No faltó a la cita la organización Piztiak, que venía desde Bilbao, con una pancarta en la que se podía leer ‘Los animales sienten todo lo que les hacemos’.  Tal y como nos comentaron: “Hacía muchos años que no se organizaba una convocatoria antiespecista de esta envergadura. Nos parecía muy importante estar aquí. Las actividades más habituales suelen ser contra el maltrato o contra la tauromaquia y hacer por fin una convocatoria en la que nos centremos en lo principal, que es la erradicación total del especismo y reivindicar los derechos de todos los animales, y no pedir simples reformas en la forma de ser tratados, no fomentar un mayor bienestar sino simplemente que se deje de utilizarlos como recursos para los humanos”.

También era visible la pancarta de la Plataforma NAC, No a la Caza, que declararon que su principal objetivo “es luchar contra la caza, pero creemos que todos los animales deben ser respetados y hay que proteger los intereses de todos”.

Cautiverio y explotación animal

Al término de la manifestación, frente al Teatro Real de Madrid, se leyó un manifiesto, en el que las activistas recalcaban: “Estamos aquí para visibilizar y denunciar la realidad de explotación y cautiverio a la que están sometidos los animales. Nuestra ‘fiesta nacional’ y otras ‘festividades’ se centran en la tortura y humillación de animales como fuente de diversión en nombre de la tradición y la cultura.

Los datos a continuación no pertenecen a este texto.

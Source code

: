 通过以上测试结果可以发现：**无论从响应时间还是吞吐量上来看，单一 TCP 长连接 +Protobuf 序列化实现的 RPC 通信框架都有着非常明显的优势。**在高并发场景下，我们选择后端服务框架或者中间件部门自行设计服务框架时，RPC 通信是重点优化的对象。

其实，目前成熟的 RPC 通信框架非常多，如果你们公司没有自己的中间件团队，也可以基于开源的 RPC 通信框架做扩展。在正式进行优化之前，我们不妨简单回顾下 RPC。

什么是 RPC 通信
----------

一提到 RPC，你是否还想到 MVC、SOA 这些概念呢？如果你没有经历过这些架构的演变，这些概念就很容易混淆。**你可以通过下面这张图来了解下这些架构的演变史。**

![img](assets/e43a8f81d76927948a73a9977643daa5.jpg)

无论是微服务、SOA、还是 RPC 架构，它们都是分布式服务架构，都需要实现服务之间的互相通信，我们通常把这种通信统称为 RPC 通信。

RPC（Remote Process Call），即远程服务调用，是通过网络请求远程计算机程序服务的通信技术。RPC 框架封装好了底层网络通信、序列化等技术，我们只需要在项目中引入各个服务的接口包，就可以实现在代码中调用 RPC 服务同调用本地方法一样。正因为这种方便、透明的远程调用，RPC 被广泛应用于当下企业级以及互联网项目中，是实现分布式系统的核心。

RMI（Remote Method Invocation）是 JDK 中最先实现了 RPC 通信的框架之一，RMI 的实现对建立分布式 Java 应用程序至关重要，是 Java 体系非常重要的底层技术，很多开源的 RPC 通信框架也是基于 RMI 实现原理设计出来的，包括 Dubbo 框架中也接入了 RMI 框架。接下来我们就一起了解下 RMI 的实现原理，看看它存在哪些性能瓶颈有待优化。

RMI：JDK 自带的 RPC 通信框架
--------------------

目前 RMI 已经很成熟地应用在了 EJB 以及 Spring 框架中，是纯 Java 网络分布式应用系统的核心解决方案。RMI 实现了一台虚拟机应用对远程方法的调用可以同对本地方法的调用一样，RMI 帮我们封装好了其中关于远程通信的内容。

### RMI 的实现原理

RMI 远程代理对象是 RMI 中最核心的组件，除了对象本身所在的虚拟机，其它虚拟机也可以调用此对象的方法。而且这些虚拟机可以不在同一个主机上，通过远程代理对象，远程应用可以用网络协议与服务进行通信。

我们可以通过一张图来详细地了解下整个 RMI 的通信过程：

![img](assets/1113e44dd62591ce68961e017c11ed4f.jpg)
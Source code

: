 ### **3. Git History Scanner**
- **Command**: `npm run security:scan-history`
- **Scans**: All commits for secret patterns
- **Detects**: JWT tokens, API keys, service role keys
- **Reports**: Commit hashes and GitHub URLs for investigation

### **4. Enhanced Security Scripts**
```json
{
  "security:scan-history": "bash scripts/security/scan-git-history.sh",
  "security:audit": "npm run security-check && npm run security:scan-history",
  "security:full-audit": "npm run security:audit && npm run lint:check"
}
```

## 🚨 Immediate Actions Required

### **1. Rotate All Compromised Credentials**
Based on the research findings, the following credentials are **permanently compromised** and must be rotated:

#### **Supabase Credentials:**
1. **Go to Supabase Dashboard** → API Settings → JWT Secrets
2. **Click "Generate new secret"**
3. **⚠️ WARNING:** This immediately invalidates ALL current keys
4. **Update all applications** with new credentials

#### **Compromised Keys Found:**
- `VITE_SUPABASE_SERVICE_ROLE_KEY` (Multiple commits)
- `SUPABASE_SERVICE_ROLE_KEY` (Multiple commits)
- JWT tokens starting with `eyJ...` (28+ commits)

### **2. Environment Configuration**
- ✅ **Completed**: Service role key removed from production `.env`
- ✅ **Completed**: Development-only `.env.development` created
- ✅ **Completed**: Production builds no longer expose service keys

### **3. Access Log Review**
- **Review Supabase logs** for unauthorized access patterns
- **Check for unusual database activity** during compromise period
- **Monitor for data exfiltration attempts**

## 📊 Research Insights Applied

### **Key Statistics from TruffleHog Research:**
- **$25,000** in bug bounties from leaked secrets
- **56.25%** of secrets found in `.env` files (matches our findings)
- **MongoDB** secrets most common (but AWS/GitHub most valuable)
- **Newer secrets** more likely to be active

Los circos, zoos y acuarios, bajo los colores del entretenimiento, esconden una cárcel cuyo único fin es obtener beneficio económico de una esclavitud justificada con diferentes mentiras”

“Todo este sistema de opresión es sustentado por el especismo. Lo que nos queda es dar a conocer esta realidad, concienciar en base a ella y fomentar otro tipo de relaciones y comportamientos entre nosotras y con lo que nos rodea. Es luchando como a lo largo de la historia se han derrotado otras situaciones de injusticia y opresión”.

“Todas somos animales y merecemos respeto y libertad independientemente de nuestras características físicas o corporales, nuestras capacidades, nuestro lugar de origen, nuestra edad, nuestra identidad cultural o étnica, nuestra identidad sexual o de género o nuestra especie. Todas las opresiones están unidas y tienen nexos en común. No encontramos sentido a discriminar a unas y defender a otras. Nos resulta incompatible sostener un discurso antiespecista y defender los derechos de los animales, con el hecho de admitir a nuestro lado a personas y grupos que mantienen posturas fascistas, sionistas, machistas, homófobas, xenófobas, tránsfobas, etc. El especismo no es un hecho aislado del resto de formas de discriminación y opresión que existen en nuestra sociedad”.

“Por eso hoy nos manifestamos. Por eso cada día de nuestras vidas debemos recordar que la lucha por el respeto y la libertad del resto de los animales debe continuar con constancia, compromiso y esfuerzo. Esto no sólo es aquí y ahora, esto será allí y mañana. Hasta que todas las jaulas queden vacías”

Al término de la manifestación las convocantes se mostraron “muy contentas. Nuestra valoración es totalmente positiva. La respuesta ha sido buenísima a pesar de la lluvia. La gente estaba entregadísima, el ambiente ha sido fenomenal. Aún así esto no es el final de nada; el próximo 4 de diciembre tenemos una nueva manifestación en Madrid, esta vez centrada en los circos con animales”.